Python Forum
How to insert different types of data into a function - Printable Version

+- Python Forum (https://python-forum.io)
+-- Forum: Python Coding (https://python-forum.io/forum-7.html)
+--- Forum: General Coding Help (https://python-forum.io/forum-8.html)
+--- Thread: How to insert different types of data into a function (/thread-36360.html)



How to insert different types of data into a function - DrData82 - Feb-10-2022

I'm trying to design a function that will insert both a different "oldTable", string, and column name for each iteration. The "withColumn" calculation below works fine, but "withColumnRenamed" and the "where" line do not.

What I want, for example with newTable1, is "oldVar2" renamed to "string1_newVar2" and any rows with null values in the "oldVar_dropNull" variable dropped.

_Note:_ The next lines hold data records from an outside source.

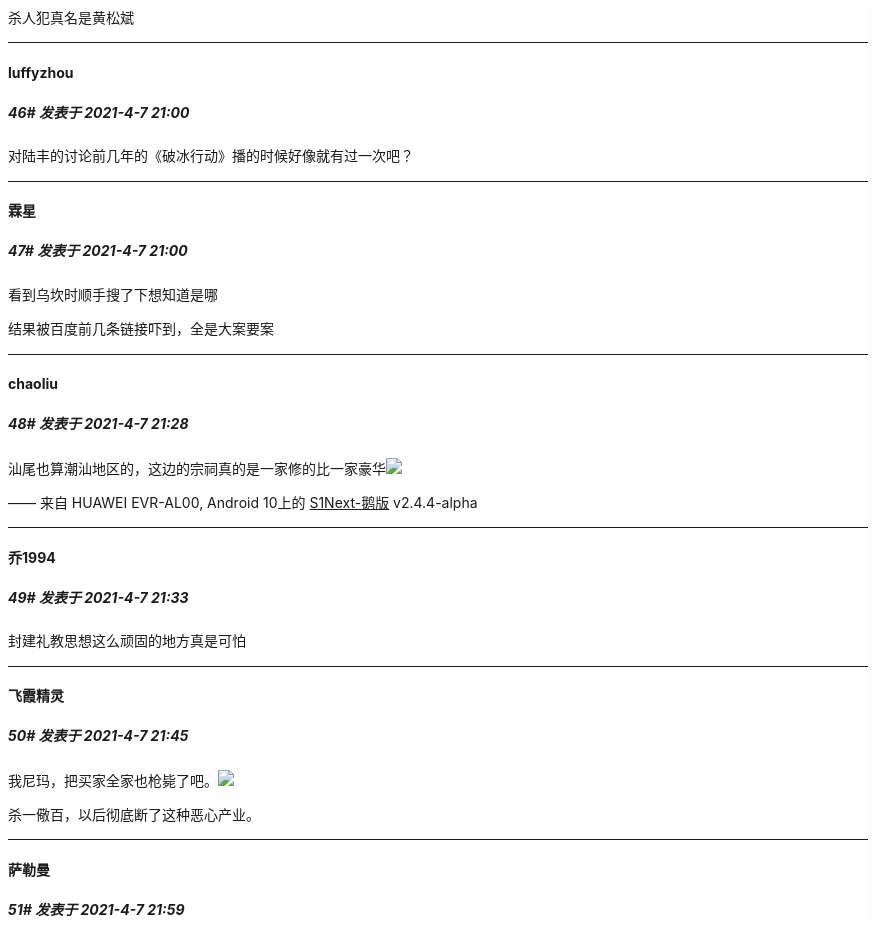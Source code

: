 
杀人犯真名是黄松斌


*****

####  luffyzhou  
##### 46#       发表于 2021-4-7 21:00


对陆丰的讨论前几年的《破冰行动》播的时候好像就有过一次吧？


*****

####  霖星  
##### 47#       发表于 2021-4-7 21:00


看到乌坎时顺手搜了下想知道是哪

结果被百度前几条链接吓到，全是大案要案


*****

####  chaoliu  
##### 48#       发表于 2021-4-7 21:28


汕尾也算潮汕地区的，这边的宗祠真的是一家修的比一家豪华<img src="https://static.saraba1st.com/image/smiley/face2017/002.png" referrerpolicy="no-referrer">

—— 来自 HUAWEI EVR-AL00, Android 10上的 [S1Next-鹅版](https://github.com/ykrank/S1-Next/releases) v2.4.4-alpha


*****

####  乔1994  
##### 49#       发表于 2021-4-7 21:33


封建礼教思想这么顽固的地方真是可怕


*****

####  飞霞精灵  
##### 50#       发表于 2021-4-7 21:45


我尼玛，把买家全家也枪毙了吧。<img src="https://static.saraba1st.com/image/smiley/face2017/001.png" referrerpolicy="no-referrer">

杀一儆百，以后彻底断了这种恶心产业。


*****

####  萨勒曼  
##### 51#       发表于 2021-4-7 21:59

import pyspark.sql.functions as F

def functionName(x,y,z):
    return x.withColumn("newVar1", F.when(F.col("oldVar1") > 0, x.oldVar1*100/x.oldVar1)\
                                                    .otherwise(0)) \
               .withColumnRenamed("oldVar2", (y,"_newVar2")) \
               .where(F.col(z).isNotNull())
        
newTable1 = functionName(oldTable1,"string1","oldVar_dropNull")
newTable2 = functionName(oldTable2,"string2","oldVar_dropNull")
Some sample data:

import pandas as pd

df = {'oldVar1':['18.50', '649.27', '523.52'],
      'oldVar2':['24.56', '4564.56', '34.45'],
      'oldVar_dropNull':['12.54', '656.89', '0']
     }
 
oldTable1 = pd.DataFrame(df)
print(oldTable1)